Als allerlaatste van de klas is voor haar het moment eindelijk daar: dochter heeft een wiebeltand!
Dagenlang wordt er gefrunnikt, gedraaid en gefriemeld en horen we te pas en onpas hoe klasgenootjes alweer een nachtelijk bezoek van de tandenfee hebben gehad en ’s morgens opnieuw een euro onder hun kussen vinden. Ze kan niet wachten om wel net zo rijk te worden.
Dat wachten wordt op een avond beloond als ze met open mond en grote ogen de eerste glimmende melktand in haar hand ziet liggen. Ook ik schrik, maar dat is vooral omdat ik de voor de tandenfee gereserveerde euro de dag ervoor toch nog weer ergens heb uitgegeven. Stom. Gelukkig wonen mijn ouders niet ver weg. Een ritje later en deze fee kan alsnog dezelfde nacht in actie komen.

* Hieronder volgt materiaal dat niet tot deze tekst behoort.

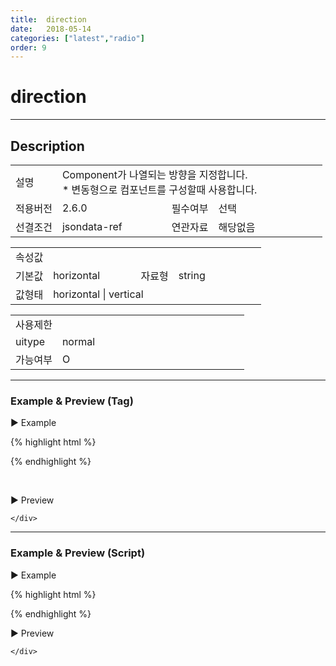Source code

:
 ```yaml
---
title:  direction
date:   2018-05-14
categories: ["latest","radio"]
order: 9
---
```


direction
===

---

## Description

<table style="width:100%">
    <colgroup>
        <col width="15%"/>
        <col width="35%"/>
        <col width="15%"/>
        <col width="35%"/>
    </colgroup>
    <tr>
        <td class="tdTitle">설명</td>
        <td colspan="3">
            Component가 나열되는 방향을 지정합니다.<br>
            * 변동형으로 컴포넌트를 구성할때 사용합니다.
        </td>
    </tr>
    <tr>
        <td class="tdTitle">적용버전</td>
        <td>2.6.0</td>
        <td class="tdTitle">필수여부</td>
        <td>선택</td>
    </tr>
    <tr>
        <td class="tdTitle">선결조건</td>
        <td>jsondata-ref</td>
        <td class="tdTitle">연관자료</td>
        <td>해당없음</td>
    </tr>
</table>
<table style="width:100%">
    <colgroup>
        <col width="15%"/>
        <col width="35%"/>
        <col width="15%"/>
        <col width="35%"/>
    </colgroup>
    <tr>
        <td class="tdTitle tdBg" colspan="4">속성값</td>
    </tr>
    <tr>
        <td class="tdTitle">기본값</td>
        <td>horizontal</td>
        <td class="tdTitle">자료형</td>
        <td>string</td>
    </tr>
    <tr>
        <td class="tdTitle">값형태</td>
        <td colspan="3">horizontal | vertical</td>
    </tr>
</table>
<table style="width:100%">
    <colgroup>
        <col width="20%"/>
        <col width="20%"/>
        <col width="20%"/>
        <col width="20%"/>
        <col width="20%"/>
    </colgroup>
    <tr>
        <td class="tdTitle tdBg" colspan="5">사용제한</td>
    </tr>
    <tr>
        <td>uitype</td>
        <td class="tdCenter">normal</td>
        <td></td>
        <td></td>
        <td></td>
    </tr>
    <tr>
        <td>가능여부</td>
        <td class="tdBlue tdCenter">O</td>
        <td></td>
        <td></td>
        <td></td>
    </tr>
</table>

---
### Example & Preview (Tag)

<script>
    var SBUxData = [
        { text : "SBUx Radio1" },
        { text : "SBUx Radio2" },
        { text : "SBUx Radio3" }
    ];
</script>

<sbux-tabs id="exTab1" name="exTab1" uitype="normal" title-target-id-array="exTab1_1" title-text-array="normal(변동형)">
</sbux-tabs>
<div class="tab-content">
    <div id="exTab1_1">

▶ Example

{% highlight html %}
<script>
    var SBUxData = [
        { text : "SBUx Radio1" },
        { text : "SBUx Radio2" },
        { text : "SBUx Radio3" }
    ];
</script>
<sbux-radio id="sbIdx1" name="sbTagNm1" uitype="normal" jsondata-ref="SBUxData" direction="vertical"></sbux-radio>
{% endhighlight %}

<br>

▶ Preview

<sbux-radio id="sbIdx1" name="sbTagNm1" uitype="normal" jsondata-ref="SBUxData" direction="vertical"></sbux-radio>

    </div>
</div>

---
### Example & Preview (Script)

<sbux-tabs id="exTab2" name="exTab2" uitype="normal" title-target-id-array="exTab2_1" title-text-array="normal(변동형)">
</sbux-tabs>
<div class="tab-content">
    <div id="exTab2_1">

▶ Example

{% highlight html %}
<div id="sbArea1"></div>
<script>
    var SBUxData = [
        { text : "SBUx Radio1" },
        { text : "SBUx Radio2" },
        { text : "SBUx Radio3" }
    ];
    $(document).ready(function(){
        $('#sbArea1').sbRadio({
            name : 'sbScriptNm',
            uitype : 'normal',
            jsondataRef : 'SBUxData',
            direction : 'vertical'
        });
    }); 
</script>
{% endhighlight %}

<br>

▶ Preview 

<div id="sbArea1"></div>
<script>
    $(document).ready(function(){
        $('#sbArea1').sbRadio({
            name : 'sbScriptNm',
            uitype : 'normal',
            jsondataRef : 'SBUxData',
            direction : 'vertical'
        });
    });  
</script>

    </div>
</div>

Hoewel… de tijd glijdt voorbij en rond een uur of zes in de ochtend klinkt er in huis luid gestommel. Dochter vecht in haar kamer met het matras, haar dekbed ligt al op de grond. „Wat doe jij nou?” vraag ik. „Ik kan de euro van de tandenfee nergens vinden”, reageert ze verbouwereerd. Ik schrik opnieuw, storm de trap af, pak de euro in kwestie, spoel ceremonieel het toilet door en ren weer naar boven om haar te helpen zoeken. „Ja! Gevonden!” We juichen samen, ik mogelijk net iets harder.

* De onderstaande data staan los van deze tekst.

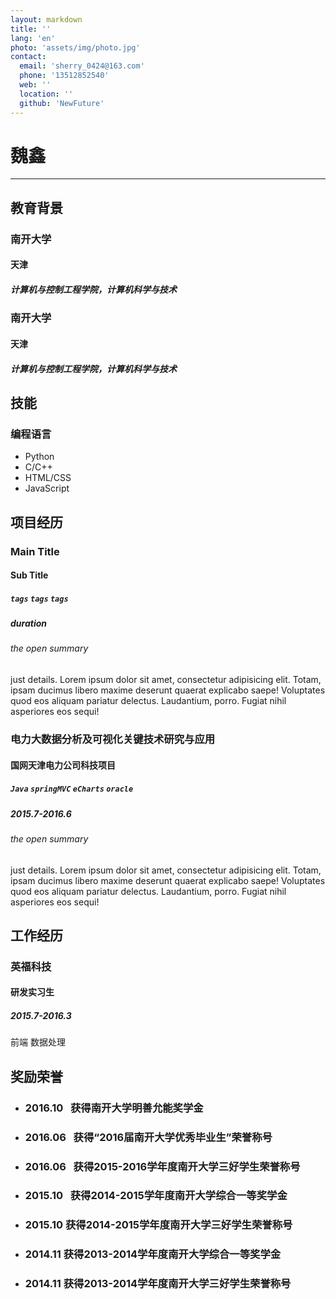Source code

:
 ```yaml
---
layout: markdown
title: ''
lang: 'en'
photo: 'assets/img/photo.jpg'
contact:
  email: 'sherry_0424@163.com'
  phone: '13512852540'
  web: ''
  location: ''
  github: 'NewFuture'
---
```


# 魏鑫

-----------

## 教育背景

### 南开大学
#### 天津
##### 计算机与控制工程学院，计算机科学与技术

### 南开大学
#### 天津
##### 计算机与控制工程学院，计算机科学与技术


## 技能

### 编程语言
* Python
* C/C++
* HTML/CSS
* JavaScript


## 项目经历
### Main Title
#### Sub Title
##### `tags` `tags` `tags`
##### duration
###### the open summary
just details.
Lorem ipsum dolor sit amet, consectetur adipisicing elit. Totam, ipsam ducimus libero maxime deserunt quaerat explicabo saepe! Voluptates quod eos aliquam pariatur delectus. Laudantium, porro. Fugiat nihil asperiores eos sequi!


### 电力大数据分析及可视化关键技术研究与应用
#### 国网天津电力公司科技项目
##### `Java` `springMVC` `eCharts` `oracle`
##### 2015.7-2016.6
###### the open summary
just details.
Lorem ipsum dolor sit amet, consectetur adipisicing elit. Totam, ipsam ducimus libero maxime deserunt quaerat explicabo saepe! Voluptates quod eos aliquam pariatur delectus. Laudantium, porro. Fugiat nihil asperiores eos sequi!

## 工作经历
### 英福科技
#### 研发实习生
##### 2015.7-2016.3
前端 数据处理

## 奖励荣誉

* ### 2016.10   获得南开大学明善允能奖学金
* ### 2016.06   获得“2016届南开大学优秀毕业生”荣誉称号
* ### 2016.06   获得2015-2016学年度南开大学三好学生荣誉称号
* ### 2015.10   获得2014-2015学年度南开大学综合一等奖学金
* ### 2015.10	  获得2014-2015学年度南开大学三好学生荣誉称号
* ### 2014.11   获得2013-2014学年度南开大学综合一等奖学金
* ### 2014.11   获得2013-2014学年度南开大学三好学生荣誉称号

Een dag later is dochter ’s nachts stiekem bij ons in bed gekropen. Naast haar adem in mijn oorschelp en haar elleboog in mijn zij, voel ik ineens iets scherps prikken in mijn nek. „Au!” Met het licht aan zie ik haar glinsterende melktand naast mij liggen. „Zeg, waarom ligt jouw tand nu ook bij ons in bed?” Een boze blik volgt. „Ssst niet zo hard! De tandenfee weet misschien niet dat dit dezelfde tand is en dan krijg ik nog een euro!”